(INPUT Opens)

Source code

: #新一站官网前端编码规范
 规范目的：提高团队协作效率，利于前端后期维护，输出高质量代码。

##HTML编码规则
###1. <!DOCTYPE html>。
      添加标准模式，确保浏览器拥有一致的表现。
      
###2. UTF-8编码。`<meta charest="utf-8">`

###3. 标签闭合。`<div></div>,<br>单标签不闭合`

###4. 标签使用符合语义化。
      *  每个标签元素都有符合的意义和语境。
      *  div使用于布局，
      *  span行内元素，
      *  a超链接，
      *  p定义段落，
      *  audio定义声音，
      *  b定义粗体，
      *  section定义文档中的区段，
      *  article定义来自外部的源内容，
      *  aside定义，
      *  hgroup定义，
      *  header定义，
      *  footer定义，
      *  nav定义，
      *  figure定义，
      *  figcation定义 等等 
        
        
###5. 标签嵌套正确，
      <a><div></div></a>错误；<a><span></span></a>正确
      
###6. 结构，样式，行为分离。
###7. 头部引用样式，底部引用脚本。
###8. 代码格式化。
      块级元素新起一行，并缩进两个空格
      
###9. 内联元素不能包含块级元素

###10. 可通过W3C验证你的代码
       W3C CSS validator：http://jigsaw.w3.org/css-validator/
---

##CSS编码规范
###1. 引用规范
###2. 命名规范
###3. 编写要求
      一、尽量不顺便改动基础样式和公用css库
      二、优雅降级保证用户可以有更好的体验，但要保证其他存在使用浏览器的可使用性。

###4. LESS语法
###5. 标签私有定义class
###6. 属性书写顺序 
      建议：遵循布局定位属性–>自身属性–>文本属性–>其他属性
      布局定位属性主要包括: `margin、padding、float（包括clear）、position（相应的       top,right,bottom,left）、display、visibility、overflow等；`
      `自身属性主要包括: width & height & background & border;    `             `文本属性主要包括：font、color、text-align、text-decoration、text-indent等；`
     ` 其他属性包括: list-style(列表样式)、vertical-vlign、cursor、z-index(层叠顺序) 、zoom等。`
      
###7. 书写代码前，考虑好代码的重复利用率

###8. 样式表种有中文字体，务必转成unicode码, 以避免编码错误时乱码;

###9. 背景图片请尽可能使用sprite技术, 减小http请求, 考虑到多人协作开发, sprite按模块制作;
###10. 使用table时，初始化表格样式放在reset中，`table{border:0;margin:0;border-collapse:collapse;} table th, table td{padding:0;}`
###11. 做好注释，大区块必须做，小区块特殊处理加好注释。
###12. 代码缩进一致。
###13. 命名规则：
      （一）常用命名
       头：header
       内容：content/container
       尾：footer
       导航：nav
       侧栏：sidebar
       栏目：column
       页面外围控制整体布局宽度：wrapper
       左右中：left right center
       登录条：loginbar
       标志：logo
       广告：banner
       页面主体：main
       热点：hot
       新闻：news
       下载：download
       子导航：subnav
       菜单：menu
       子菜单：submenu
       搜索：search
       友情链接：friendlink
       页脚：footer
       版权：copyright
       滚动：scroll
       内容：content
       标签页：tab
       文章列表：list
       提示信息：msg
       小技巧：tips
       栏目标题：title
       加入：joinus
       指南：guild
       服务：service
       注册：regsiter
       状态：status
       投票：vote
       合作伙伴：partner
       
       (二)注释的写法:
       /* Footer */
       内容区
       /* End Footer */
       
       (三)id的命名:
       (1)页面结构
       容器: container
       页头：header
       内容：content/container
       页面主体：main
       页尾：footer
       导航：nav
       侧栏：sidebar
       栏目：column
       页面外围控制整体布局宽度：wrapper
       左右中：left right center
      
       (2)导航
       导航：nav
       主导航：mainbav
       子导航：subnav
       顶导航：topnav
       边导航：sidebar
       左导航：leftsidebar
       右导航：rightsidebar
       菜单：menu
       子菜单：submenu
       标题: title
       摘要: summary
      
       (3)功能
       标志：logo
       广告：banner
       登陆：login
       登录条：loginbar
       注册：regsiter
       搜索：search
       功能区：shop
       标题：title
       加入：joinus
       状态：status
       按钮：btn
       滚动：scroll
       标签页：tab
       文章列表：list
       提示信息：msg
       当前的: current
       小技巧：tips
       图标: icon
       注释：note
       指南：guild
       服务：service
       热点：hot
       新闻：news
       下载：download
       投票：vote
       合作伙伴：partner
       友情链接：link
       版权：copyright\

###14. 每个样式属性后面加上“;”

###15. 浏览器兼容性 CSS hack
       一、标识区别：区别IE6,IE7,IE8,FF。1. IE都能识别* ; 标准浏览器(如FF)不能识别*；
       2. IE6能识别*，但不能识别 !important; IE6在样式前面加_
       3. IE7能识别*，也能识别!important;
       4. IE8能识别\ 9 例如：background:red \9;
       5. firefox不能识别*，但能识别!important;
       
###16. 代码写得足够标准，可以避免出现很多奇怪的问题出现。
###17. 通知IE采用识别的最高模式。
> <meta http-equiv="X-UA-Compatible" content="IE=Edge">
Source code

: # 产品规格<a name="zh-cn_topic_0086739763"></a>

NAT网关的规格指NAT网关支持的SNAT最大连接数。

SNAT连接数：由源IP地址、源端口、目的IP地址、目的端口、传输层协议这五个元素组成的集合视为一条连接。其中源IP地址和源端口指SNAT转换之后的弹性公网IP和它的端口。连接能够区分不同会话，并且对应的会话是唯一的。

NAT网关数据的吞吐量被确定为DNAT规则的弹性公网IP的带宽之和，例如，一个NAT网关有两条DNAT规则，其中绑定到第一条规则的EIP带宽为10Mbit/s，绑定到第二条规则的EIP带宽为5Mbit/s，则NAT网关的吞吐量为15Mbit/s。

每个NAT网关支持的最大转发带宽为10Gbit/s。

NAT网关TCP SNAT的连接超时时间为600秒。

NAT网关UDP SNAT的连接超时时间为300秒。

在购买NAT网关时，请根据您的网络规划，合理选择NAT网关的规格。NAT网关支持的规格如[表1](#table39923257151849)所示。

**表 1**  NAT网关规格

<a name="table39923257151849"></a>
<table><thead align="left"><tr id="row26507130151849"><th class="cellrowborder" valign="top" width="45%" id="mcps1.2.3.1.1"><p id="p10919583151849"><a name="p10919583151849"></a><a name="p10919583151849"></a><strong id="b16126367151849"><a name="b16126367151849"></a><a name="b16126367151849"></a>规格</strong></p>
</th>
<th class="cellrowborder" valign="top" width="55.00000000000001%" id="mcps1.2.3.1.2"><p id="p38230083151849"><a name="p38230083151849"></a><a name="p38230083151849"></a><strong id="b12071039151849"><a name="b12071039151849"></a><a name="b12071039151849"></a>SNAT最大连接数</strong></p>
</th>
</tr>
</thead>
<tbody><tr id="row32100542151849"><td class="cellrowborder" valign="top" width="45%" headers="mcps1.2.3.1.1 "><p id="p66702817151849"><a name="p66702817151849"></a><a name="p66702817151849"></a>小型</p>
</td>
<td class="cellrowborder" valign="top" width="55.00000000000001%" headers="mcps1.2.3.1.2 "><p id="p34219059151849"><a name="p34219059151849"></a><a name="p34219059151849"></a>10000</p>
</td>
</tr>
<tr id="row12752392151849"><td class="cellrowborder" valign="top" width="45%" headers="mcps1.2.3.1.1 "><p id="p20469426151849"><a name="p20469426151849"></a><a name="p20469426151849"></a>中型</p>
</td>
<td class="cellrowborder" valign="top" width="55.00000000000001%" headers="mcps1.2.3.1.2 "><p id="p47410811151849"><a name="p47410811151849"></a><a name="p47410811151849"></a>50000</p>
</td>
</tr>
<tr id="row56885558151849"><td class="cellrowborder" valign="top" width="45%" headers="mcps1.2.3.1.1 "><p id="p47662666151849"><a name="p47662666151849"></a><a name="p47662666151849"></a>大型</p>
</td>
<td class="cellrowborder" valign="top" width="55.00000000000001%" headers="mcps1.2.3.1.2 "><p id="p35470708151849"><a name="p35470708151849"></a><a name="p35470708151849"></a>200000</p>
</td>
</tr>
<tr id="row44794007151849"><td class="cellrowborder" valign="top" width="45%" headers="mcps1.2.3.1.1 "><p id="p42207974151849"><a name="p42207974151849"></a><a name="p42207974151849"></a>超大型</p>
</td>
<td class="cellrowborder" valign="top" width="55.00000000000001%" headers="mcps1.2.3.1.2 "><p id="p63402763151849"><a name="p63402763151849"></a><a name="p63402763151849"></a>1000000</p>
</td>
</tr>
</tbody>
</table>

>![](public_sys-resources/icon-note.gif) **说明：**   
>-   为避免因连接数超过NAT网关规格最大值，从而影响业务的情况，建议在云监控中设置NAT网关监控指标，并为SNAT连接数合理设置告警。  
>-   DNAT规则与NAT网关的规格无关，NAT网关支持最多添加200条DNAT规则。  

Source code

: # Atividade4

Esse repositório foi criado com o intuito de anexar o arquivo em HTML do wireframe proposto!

(INPUT Closes)

**PROBLEM TO SOLVE**
Repeat the entries verbatim through the line with "块级元素新起一行，并缩进两个空格".

**TASK OUTPUT**
Source code

: #新一站官网前端编码规范
 规范目的：提高团队协作效率，利于前端后期维护，输出高质量代码。

##HTML编码规则
###1. <!DOCTYPE html>。
      添加标准模式，确保浏览器拥有一致的表现。
      
###2. UTF-8编码。`<meta charest="utf-8">`

###3. 标签闭合。`<div></div>,<br>单标签不闭合`

###4. 标签使用符合语义化。
      *  每个标签元素都有符合的意义和语境。
      *  div使用于布局，
      *  span行内元素，
      *  a超链接，
      *  p定义段落，
      *  audio定义声音，
      *  b定义粗体，
      *  section定义文档中的区段，
      *  article定义来自外部的源内容，
      *  aside定义，
      *  hgroup定义，
      *  header定义，
      *  footer定义，
      *  nav定义，
      *  figure定义，
      *  figcation定义 等等 
        
        
###5. 标签嵌套正确，
      <a><div></div></a>错误；<a><span></span></a>正确
      
###6. 结构，样式，行为分离。
###7. 头部引用样式，底部引用脚本。
###8. 代码格式化。
      块级元素新起一行，并缩进两个空格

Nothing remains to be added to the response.